State of the art in Machine Translation (2021)


I am looking for a paper, serious blog post or something similar to know the state of the art in NMT in a pair of common languages (for example, english-spanish). I am trying to see what BLEU (or another valid metric) do the Transformer Base, Transformer Big and Transformer-based models (BERT, GPT-2, GPT-3, T5) or even deeper Transformers achieve in comparison. Addicional techniques such as training with guided alignements would be useful. However, I have not been able to find any resource, nor even in competitions such as WMT. Maybe I am missing something. Can I except to see big improvements with the latest transformers-based models over Transformer Base? Is it possible to train a language model like GPT-2 to do machine translation?

Any help would be appreciated, thank you so much.

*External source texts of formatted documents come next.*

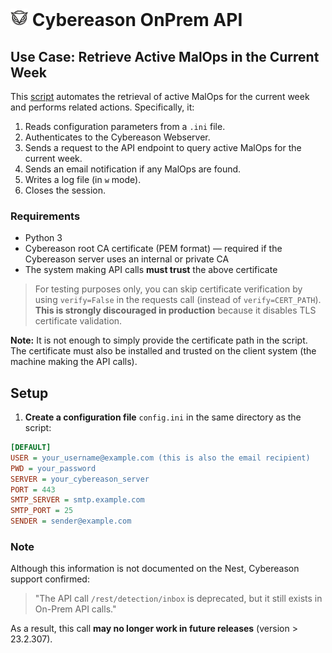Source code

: # ![Cyb](cyb.png) Cybereason OnPrem API

## Use Case: Retrieve Active MalOps in the Current Week
This [script](./getMalops.py) automates the retrieval of active MalOps for the current week and performs related actions. Specifically, it:

1. Reads configuration parameters from a `.ini` file.  
2. Authenticates to the Cybereason Webserver.  
3. Sends a request to the API endpoint to query active MalOps for the current week.  
4. Sends an email notification if any MalOps are found.  
5. Writes a log file (in `w` mode).  
6. Closes the session.

### Requirements

- Python 3  
- Cybereason root CA certificate (PEM format) — required if the Cybereason server uses an internal or private CA  
- The system making API calls **must trust** the above certificate

> For testing purposes only, you can skip certificate verification by using `verify=False` in the requests call (instead of `verify=CERT_PATH`). **This is strongly discouraged in production** because it disables TLS certificate validation.

**Note:** It is not enough to simply provide the certificate path in the script. The certificate must also be installed and trusted on the client system (the machine making the API calls).


## Setup

1. **Create a configuration file** `config.ini` in the same directory as the script:

```ini
[DEFAULT]
USER = your_username@example.com (this is also the email recipient)
PWD = your_password
SERVER = your_cybereason_server
PORT = 443
SMTP_SERVER = smtp.example.com
SMTP_PORT = 25
SENDER = sender@example.com
```

### Note

Although this information is not documented on the Nest, Cybereason support confirmed:

> "The API call `/rest/detection/inbox` is deprecated, but it still exists in On-Prem API calls."

As a result, this call **may no longer work in future releases** (version > 23.2.307).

From my experience, TransformerBig is slightly better in terms of quality, or at least this was my conclusion after running some experiments some time ago. For English-Spanish, I manage to get BLEU scores that are a bit over 60 points after quite some time improving different aspects such as tokenisation, data cleaning/selection, hyperparameters, etc. Because model performance is highly dependent on the data --and your data is probably very different from the data used in research works–, I’m afraid there is no paper such the one you are looking for which guarantees you the best results. What you can find in papers, though, are ideas to put in practice with your data, which might work for you too. I would recommend to search for techniques on tokenisation/vocabularies and domain adaptation; at least, these are the ones that worked best for me. Depending on the volumes and the quality of your data, data augmentation and regularisation techniques can be useful as well (look at back translation, for example). Also, you can run experiments comparing the architectures proposed by OpenNMT and see if the quality/cost trade-offs they imply are more or less worth to you, although I would not expect big differences… In any case, I got more significant improvements when improving the data processing pipelines than when playing with the Transformer architectures, which I would say all can be considered state-of-the-are right now.

Hope this helps.


Thank you so much for your advices, Daniel!

Based on WMT19 and WMT20, it seems like the strategy is using backtranslation, distillation, bigger+deeper models.

From my tests, bigger and deeper models (~300+M parameters) do give better performance (<1 BLEU) than say base or big which are on the order of 100M parameters.

Trying to do bigger models on the level of GPT-2/3 seems quite difficult for translation due to hardware limitations. Not to mention, the amount of bitext data will be limited compared to training a language model like GPT-x.

1 Like

Neural machine translation with attention | TensorFlow Core

Do you know how to make a synthetic corpus using existing 30000 sentences data of about 10 million sentences and making a translation model?